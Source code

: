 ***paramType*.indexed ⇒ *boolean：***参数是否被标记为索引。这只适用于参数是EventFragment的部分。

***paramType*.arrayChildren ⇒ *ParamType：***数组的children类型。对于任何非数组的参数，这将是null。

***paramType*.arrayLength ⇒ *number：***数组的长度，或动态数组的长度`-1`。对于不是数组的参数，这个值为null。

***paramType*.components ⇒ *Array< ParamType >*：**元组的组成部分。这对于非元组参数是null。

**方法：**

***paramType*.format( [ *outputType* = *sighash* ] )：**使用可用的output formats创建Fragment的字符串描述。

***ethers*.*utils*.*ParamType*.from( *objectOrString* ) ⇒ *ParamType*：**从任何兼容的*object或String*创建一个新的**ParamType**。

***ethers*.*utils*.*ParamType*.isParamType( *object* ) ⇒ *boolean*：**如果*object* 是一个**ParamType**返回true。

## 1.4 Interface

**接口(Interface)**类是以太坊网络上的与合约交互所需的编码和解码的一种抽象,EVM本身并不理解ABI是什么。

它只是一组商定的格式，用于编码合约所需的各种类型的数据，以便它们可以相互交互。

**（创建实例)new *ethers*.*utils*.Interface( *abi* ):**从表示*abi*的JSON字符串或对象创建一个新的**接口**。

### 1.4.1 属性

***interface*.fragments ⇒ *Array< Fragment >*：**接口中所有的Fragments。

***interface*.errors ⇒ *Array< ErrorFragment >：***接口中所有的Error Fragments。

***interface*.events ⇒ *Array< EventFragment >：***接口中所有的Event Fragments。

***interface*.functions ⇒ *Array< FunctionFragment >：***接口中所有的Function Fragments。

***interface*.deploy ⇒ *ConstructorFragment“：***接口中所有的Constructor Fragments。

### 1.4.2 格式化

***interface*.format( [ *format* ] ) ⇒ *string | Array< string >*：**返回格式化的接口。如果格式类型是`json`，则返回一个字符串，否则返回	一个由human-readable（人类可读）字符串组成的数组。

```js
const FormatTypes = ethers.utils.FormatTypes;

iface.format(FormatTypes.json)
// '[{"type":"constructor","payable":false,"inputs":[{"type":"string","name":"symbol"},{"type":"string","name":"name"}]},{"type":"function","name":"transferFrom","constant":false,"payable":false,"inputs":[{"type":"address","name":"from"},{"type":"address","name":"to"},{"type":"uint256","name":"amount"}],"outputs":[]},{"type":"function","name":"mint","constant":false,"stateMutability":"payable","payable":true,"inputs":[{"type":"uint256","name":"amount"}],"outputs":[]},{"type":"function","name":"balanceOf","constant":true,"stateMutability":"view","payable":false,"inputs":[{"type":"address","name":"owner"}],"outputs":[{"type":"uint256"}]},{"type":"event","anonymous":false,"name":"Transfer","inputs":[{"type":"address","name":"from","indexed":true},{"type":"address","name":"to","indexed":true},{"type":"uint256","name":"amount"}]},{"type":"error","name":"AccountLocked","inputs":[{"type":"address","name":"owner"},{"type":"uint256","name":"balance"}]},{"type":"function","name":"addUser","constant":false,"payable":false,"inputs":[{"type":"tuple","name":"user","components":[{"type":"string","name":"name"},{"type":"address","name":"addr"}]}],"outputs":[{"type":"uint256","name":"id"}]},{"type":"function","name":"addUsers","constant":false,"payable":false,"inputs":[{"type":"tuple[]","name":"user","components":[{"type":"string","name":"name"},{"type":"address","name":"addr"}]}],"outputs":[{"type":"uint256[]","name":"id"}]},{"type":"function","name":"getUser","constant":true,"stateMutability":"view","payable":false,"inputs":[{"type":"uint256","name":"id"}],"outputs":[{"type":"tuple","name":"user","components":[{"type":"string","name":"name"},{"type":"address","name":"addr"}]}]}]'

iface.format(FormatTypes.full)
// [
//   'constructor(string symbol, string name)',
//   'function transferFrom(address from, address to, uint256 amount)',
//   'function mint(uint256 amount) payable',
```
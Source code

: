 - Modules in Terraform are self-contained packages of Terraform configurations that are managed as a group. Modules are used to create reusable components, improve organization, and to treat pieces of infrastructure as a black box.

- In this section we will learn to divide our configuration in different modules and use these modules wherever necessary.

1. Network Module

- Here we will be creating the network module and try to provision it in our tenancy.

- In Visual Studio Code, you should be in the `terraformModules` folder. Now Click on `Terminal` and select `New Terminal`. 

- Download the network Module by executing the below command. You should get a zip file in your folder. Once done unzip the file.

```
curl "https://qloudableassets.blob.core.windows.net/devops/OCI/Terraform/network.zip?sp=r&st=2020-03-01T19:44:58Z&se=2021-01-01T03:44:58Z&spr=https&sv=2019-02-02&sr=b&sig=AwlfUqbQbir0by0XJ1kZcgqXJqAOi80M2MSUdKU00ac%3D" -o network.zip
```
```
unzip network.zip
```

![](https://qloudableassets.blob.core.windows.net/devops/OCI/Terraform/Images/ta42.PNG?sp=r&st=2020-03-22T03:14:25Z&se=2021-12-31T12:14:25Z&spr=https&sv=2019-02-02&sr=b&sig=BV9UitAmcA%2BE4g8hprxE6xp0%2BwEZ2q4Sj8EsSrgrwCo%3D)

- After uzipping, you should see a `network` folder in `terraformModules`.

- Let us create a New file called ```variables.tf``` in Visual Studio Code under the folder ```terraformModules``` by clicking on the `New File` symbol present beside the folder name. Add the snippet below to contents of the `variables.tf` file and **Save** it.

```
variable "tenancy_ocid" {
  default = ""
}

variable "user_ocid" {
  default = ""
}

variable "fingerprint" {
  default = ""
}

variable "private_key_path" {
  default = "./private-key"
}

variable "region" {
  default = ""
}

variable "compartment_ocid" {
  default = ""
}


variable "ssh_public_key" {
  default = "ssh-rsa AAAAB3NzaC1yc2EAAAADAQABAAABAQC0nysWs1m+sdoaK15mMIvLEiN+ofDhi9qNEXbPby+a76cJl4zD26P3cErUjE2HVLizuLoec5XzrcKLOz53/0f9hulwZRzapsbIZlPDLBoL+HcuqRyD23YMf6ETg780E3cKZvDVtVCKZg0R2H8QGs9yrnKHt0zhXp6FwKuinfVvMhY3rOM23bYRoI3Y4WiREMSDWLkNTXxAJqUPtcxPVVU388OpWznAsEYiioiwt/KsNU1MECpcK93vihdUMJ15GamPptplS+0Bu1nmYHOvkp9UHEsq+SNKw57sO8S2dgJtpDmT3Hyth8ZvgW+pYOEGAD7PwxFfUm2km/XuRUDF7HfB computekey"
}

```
* * * * *
» The task
Whenever the string "unzip" occurs in a line of the entries above, copy that line.

» Answer space
- Download the network Module by executing the below command. You should get a zip file in your folder. Once done unzip the file.
unzip network.zip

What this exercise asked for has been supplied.